The big yellow one is the sun. Brian Regan
Since I’m a world-class procrastinator with little aptitude for science, one of the worst weeks of my elementary school life was the science fair. I hated it. Although it was designed to help students run experiments, test theories, and understand the scientific method, the only thing the science fair did for me was combine two of my great weaknesses (science and procrastination) into one term-defining grade.
Regan’s description of the panic he experienced the morning his project was due is classic, as is his concern over the veracity of one classmate’s effort: He didn’t know how to zip up his pants, but he made a volcano? The implication is that his clueless classmate hadn’t actually made a volcano.
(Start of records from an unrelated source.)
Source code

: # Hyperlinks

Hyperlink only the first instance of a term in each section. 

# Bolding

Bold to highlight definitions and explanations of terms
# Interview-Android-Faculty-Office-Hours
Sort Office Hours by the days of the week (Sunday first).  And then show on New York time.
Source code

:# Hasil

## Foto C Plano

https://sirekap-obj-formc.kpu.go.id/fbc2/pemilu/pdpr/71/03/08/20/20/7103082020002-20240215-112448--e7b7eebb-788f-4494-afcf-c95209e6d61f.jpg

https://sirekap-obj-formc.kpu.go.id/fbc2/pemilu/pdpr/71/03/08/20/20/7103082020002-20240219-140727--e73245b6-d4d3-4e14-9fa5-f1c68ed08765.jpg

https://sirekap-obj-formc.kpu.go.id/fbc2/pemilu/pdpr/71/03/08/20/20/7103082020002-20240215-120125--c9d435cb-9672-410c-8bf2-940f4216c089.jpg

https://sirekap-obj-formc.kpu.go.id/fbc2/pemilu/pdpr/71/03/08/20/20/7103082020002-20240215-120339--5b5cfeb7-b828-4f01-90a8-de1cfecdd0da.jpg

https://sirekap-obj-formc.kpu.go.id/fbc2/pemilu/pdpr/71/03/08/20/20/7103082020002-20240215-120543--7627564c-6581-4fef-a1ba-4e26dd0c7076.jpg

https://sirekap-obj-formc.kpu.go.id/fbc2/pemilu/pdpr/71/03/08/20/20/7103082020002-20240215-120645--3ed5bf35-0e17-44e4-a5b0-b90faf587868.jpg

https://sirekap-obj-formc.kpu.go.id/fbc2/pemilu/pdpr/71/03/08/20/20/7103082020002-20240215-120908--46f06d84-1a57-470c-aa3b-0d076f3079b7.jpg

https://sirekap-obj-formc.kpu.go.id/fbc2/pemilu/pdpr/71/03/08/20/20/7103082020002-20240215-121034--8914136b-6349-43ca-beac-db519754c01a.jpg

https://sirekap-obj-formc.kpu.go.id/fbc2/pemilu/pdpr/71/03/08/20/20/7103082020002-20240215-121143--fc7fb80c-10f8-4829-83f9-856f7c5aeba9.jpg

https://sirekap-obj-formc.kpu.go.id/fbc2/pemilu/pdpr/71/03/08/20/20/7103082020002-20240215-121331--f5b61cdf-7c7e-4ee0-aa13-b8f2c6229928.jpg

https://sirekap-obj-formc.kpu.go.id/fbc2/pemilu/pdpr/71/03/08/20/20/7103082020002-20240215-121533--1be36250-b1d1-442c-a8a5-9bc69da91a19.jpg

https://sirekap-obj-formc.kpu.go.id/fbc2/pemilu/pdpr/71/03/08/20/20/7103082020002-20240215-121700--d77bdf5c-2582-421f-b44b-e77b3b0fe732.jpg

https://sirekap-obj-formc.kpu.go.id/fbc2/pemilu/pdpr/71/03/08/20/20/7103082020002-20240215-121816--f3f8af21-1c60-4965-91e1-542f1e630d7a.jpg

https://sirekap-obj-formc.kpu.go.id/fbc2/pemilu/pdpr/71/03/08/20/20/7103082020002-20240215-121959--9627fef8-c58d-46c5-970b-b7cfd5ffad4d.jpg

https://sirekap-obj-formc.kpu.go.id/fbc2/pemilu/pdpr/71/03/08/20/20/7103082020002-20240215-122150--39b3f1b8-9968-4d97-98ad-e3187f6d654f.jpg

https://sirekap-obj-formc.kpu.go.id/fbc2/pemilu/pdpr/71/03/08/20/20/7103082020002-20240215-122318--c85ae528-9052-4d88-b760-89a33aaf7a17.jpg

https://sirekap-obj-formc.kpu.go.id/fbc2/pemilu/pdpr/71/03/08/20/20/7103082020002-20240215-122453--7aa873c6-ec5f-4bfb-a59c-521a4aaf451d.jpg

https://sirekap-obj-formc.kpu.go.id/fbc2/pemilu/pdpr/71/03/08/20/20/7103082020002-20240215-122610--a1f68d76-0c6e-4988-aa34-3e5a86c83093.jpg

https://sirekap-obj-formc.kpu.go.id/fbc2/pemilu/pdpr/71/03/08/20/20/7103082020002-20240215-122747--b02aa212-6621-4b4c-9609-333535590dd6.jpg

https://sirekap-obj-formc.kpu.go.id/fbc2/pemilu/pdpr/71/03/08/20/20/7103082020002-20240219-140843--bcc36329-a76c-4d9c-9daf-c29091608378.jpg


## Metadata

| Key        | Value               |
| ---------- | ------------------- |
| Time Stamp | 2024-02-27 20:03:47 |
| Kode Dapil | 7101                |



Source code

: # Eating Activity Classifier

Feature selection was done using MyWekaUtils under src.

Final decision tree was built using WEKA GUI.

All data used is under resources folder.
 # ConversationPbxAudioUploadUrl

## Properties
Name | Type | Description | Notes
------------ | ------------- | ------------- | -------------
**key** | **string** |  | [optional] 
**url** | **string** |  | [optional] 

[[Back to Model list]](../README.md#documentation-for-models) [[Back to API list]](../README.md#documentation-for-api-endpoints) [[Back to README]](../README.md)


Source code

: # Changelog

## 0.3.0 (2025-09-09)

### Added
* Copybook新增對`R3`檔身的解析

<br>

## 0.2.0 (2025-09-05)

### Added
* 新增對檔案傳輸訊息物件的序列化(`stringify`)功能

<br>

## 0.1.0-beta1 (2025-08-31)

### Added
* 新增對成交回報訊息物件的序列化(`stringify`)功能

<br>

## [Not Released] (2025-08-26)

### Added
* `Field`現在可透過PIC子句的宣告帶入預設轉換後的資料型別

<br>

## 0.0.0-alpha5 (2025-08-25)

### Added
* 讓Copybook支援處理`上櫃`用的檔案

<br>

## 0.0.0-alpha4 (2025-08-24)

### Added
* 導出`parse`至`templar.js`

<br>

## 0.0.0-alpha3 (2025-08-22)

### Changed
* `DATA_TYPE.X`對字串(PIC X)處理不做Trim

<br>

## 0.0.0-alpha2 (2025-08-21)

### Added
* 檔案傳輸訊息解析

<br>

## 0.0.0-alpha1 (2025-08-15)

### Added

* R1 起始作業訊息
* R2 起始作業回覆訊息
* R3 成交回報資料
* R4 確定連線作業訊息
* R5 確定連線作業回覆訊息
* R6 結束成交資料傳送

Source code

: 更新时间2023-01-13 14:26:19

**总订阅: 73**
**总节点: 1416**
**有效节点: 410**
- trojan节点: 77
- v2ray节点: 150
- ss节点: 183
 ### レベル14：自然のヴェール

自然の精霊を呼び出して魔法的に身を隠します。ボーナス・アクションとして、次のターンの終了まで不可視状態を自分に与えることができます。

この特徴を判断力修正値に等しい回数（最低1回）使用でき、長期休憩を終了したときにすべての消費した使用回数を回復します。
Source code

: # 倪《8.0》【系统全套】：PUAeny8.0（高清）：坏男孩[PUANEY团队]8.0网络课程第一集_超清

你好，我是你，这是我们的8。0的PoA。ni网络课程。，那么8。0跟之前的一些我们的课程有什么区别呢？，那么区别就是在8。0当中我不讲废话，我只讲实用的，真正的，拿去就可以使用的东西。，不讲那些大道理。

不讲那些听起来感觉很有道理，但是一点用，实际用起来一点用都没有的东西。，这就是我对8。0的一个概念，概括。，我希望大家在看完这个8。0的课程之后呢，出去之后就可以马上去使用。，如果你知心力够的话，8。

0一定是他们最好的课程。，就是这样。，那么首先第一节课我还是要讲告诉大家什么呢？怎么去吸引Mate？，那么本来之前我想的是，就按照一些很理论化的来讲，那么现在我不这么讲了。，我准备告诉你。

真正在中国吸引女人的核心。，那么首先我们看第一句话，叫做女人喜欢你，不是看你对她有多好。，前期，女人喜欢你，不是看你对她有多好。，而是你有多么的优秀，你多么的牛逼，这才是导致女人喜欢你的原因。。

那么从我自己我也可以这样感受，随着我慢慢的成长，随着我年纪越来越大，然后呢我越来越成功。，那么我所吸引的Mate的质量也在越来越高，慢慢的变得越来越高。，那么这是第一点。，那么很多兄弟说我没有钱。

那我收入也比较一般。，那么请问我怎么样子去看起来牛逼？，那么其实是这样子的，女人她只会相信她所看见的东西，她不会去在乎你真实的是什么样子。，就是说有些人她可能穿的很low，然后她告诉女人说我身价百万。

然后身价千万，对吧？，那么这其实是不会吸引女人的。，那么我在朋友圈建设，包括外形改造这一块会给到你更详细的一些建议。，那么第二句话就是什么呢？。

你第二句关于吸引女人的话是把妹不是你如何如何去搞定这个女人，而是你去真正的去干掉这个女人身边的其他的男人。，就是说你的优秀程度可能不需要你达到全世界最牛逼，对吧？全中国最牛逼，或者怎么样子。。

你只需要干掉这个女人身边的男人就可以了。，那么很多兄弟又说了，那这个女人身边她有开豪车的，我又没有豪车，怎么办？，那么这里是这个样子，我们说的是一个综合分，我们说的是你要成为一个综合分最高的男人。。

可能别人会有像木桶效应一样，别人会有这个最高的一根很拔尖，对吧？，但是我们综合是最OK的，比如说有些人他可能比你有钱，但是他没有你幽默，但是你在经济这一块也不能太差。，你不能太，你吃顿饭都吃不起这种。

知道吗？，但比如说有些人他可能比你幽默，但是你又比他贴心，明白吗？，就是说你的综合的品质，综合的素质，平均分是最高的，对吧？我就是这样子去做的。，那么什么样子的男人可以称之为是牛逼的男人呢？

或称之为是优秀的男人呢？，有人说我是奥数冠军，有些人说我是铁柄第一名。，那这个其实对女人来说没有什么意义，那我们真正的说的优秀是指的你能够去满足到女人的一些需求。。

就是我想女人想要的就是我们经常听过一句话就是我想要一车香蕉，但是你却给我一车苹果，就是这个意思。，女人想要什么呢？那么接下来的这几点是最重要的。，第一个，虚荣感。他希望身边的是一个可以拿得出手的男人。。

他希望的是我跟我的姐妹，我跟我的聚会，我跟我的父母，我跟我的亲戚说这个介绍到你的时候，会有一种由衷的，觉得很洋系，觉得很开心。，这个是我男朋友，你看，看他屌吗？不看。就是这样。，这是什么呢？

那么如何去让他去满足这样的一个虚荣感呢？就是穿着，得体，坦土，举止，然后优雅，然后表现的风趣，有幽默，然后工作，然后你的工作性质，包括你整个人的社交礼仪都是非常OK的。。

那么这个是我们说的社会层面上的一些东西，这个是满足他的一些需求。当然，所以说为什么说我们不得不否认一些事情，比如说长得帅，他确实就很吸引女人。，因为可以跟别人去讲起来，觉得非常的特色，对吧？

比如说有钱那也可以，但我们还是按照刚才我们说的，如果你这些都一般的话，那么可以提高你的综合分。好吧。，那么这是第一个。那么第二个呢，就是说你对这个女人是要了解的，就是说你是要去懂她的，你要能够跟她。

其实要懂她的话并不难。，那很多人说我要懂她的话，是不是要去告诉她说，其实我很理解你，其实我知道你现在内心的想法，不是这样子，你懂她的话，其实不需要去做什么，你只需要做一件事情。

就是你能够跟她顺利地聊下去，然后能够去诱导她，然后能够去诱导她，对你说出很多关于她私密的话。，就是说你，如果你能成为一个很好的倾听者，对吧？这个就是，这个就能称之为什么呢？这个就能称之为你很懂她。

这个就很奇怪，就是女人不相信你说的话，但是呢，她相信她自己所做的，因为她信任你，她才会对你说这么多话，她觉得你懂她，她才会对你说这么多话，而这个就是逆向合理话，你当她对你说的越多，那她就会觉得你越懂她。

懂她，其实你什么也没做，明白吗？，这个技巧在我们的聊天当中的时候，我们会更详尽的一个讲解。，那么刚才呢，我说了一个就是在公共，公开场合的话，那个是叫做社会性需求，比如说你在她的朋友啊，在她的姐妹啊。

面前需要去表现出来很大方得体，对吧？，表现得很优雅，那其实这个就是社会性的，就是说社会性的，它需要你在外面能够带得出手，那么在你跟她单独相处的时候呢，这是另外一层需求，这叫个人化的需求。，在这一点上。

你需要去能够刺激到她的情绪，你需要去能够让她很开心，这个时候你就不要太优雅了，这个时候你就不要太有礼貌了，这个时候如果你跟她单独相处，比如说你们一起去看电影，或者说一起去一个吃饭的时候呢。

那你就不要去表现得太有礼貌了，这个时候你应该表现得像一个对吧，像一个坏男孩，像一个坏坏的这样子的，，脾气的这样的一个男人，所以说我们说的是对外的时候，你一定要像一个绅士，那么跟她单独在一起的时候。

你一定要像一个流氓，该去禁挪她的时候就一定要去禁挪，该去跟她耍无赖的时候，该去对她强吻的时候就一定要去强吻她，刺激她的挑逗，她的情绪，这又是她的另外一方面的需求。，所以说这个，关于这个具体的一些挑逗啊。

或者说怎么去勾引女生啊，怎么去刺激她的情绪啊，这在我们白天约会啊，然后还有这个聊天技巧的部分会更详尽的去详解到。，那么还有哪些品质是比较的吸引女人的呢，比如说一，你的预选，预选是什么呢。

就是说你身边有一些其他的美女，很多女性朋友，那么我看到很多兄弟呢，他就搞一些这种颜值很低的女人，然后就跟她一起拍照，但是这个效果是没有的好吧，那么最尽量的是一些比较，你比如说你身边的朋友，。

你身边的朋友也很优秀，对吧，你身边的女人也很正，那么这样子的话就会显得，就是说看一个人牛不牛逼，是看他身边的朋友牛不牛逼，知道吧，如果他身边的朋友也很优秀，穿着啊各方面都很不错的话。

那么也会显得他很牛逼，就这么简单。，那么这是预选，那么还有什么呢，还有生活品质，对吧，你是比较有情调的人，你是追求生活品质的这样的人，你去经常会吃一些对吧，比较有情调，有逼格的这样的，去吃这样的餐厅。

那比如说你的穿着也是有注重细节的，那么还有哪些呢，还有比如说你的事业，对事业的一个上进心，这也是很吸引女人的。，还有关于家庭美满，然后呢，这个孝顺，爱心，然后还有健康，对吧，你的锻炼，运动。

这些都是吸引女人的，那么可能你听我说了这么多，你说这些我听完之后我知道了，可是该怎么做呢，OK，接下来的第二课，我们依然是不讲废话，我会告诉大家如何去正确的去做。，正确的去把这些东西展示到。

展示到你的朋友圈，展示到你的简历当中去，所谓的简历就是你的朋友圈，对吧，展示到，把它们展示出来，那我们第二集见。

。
His parents did the project for him.
Which, in essence, made the science fair the science unfair.
Just over a year ago, an elite college admission scandal captured the headlines of local news outlets and kindled the ire of many hard working students. I thought doing your child’s project was bad, but these parents have taken “science unfair projects” to another level. Pardon the oversimplification, but here’s how this parental aid regression has looked in my lifetime:
My grandparents’ generation: “Do your work.”
My parents’ generation: “We’ll help you.”
My generation: “We’ll do it for you.”
This generation: “We’ll pay someone else to do it for you.”
I can’t imagine what’s next.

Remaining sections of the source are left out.